A personal loan is an unsecured loan given to a person by a bank or a non-banking financial institution to meet their financial needs. The amount of a personal loan will be determined by a number of factors, including the applicant’s income, employment history, and credit history.
Automobile loans, on the other hand, are loans taken out particularly to help with the cost of a car. Many car loan options allow you to finance up to 80% of the total cost of the vehicle. You will be responsible for the remaining 20% of the vehicle’s cost.
The difference in interest rates between the two types of loans is critical to note. A personal loan’s interest rate is typically substantially greater than that of a car loan due to the higher risk involved. It’s also because personal loans don’t necessitate any form of security.
Points to Note While Comparing the Two
The loan Objectives are different
It is important to note that a car loan cannot be used to buy anything other than a car with the borrowed funds. A personal loan can be used to purchase the car as well as for any other needs. If you have other costs to deal with in addition to the auto payment, a personal loan is a better option.

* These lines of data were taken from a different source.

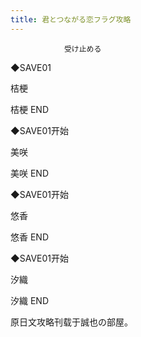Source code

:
 ```yaml
---
title: 君とつながる恋フラグ攻略
---
```


                受け止める

◆SAVE01

桔梗



桔梗 END



◆SAVE01开始

美咲



美咲 END



◆SAVE01开始

悠香



悠香 END



◆SAVE01开始

汐織



汐織 END



原日文攻略刊载于誠也の部屋。


              
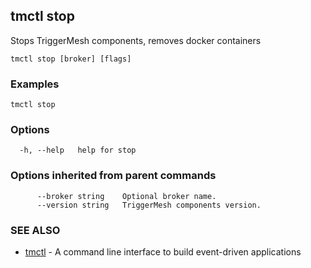 ## tmctl stop

Stops TriggerMesh components, removes docker containers

```
tmctl stop [broker] [flags]
```

### Examples

```
tmctl stop
```

### Options

```
  -h, --help   help for stop
```

### Options inherited from parent commands

```
      --broker string    Optional broker name.
      --version string   TriggerMesh components version.
```

### SEE ALSO

* [tmctl](tmctl.md)	 - A command line interface to build event-driven applications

Your credit rating requirements are different
For personal loans, a credit score of 700 is usually required, with a score of 700 or better being preferred. If your credit score is less than 600 or you don’t have enough credit history, you may not be qualified for a personal loan, but this isn’t the only criteria lenders consider.
Auto loans have lenient credit requirements since the lender is protected by the fact that it can seize your vehicle if you default.
Rates of Interest
Unsecured loans, on the whole, have higher interest rates than secured loans with collateral. Unsecured personal loans have stricter approval criteria, so you’ll need to have outstanding credit to qualify. A personal loan may not be an option if yours is in bad repair.
While the average personal loan is repaid in three years, some lenders offer five-year terms. Car loans, on the other hand, can have payback lengths of up to seven years, and in some cases even longer. While you should not extend a loan as much as feasible, some borrowers require additional time to repay an auto loan. A vehicle loan is the ideal option if you need a longer loan period.
A deposit in the form of down payment is required
Some car lenders, particularly those with poor credit, can require a down payment. In any case, putting down some cash can usually result in a lower interest rate. A larger down payment equals a shorter loan term and more money saved on interest rates in the long run. Personal loans do not demand a down payment.
The Bottom Line
Many people prefer a dealer-financed auto loan when purchasing a new car since it is quick and simple. However, in other circumstances, obtaining a personal loan may be more beneficial. Analyze whether you require collateral to secure the loan in order to make an informed decision. The car loan or personal loan interest rate you can pay and your credit score status should also be considered.